Work instruction: Pull out every line in the data that has the string "gameserv" in it.

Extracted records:
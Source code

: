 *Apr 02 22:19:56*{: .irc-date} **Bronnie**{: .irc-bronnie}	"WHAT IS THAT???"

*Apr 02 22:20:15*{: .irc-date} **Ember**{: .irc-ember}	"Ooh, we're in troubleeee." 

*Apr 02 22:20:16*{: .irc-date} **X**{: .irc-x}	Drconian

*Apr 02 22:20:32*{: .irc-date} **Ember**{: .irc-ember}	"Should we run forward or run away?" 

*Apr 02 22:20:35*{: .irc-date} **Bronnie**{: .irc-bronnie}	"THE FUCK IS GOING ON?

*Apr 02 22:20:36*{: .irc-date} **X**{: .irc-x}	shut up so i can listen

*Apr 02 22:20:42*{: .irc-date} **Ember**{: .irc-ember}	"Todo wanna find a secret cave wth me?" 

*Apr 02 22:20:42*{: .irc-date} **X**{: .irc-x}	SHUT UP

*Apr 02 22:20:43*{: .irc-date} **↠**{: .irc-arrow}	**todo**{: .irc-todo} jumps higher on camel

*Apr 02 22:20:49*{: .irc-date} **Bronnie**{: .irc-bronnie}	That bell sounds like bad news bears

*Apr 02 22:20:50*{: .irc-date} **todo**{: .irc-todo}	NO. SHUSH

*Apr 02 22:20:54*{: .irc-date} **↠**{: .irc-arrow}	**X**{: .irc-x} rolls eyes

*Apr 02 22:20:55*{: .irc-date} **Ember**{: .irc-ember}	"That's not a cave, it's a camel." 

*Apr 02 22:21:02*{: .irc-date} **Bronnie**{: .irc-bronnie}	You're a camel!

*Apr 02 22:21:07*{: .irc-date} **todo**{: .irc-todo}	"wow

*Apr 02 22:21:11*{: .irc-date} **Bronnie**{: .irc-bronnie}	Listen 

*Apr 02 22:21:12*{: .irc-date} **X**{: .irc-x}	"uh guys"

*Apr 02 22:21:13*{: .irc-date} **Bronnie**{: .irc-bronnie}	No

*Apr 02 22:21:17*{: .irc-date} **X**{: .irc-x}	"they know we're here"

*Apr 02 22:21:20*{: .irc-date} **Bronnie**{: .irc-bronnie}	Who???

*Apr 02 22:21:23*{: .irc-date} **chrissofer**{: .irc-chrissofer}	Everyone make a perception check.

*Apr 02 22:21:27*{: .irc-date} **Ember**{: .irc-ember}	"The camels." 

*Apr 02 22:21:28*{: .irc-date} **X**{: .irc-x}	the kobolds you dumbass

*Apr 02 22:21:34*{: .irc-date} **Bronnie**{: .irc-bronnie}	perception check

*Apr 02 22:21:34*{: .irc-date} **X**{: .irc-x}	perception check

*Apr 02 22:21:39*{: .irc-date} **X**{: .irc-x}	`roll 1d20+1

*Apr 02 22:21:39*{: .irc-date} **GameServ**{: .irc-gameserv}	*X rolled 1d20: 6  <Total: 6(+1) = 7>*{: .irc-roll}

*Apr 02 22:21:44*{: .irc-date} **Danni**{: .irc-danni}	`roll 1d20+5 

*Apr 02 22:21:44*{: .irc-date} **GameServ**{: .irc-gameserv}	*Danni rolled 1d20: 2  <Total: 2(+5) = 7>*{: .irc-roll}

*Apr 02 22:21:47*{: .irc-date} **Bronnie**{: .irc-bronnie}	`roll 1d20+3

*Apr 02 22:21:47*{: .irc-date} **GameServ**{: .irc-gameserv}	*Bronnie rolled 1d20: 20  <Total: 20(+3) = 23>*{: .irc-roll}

Worked solution:
*Apr 02 22:21:39*{: .irc-date} **GameServ**{: .irc-gameserv}	*X rolled 1d20: 6  <Total: 6(+1) = 7>*{: .irc-roll}
*Apr 02 22:21:44*{: .irc-date} **GameServ**{: .irc-gameserv}	*Danni rolled 1d20: 2  <Total: 2(+5) = 7>*{: .irc-roll}
*Apr 02 22:21:47*{: .irc-date} **GameServ**{: .irc-gameserv}	*Bronnie rolled 1d20: 20  <Total: 20(+3) = 23>*{: .irc-roll}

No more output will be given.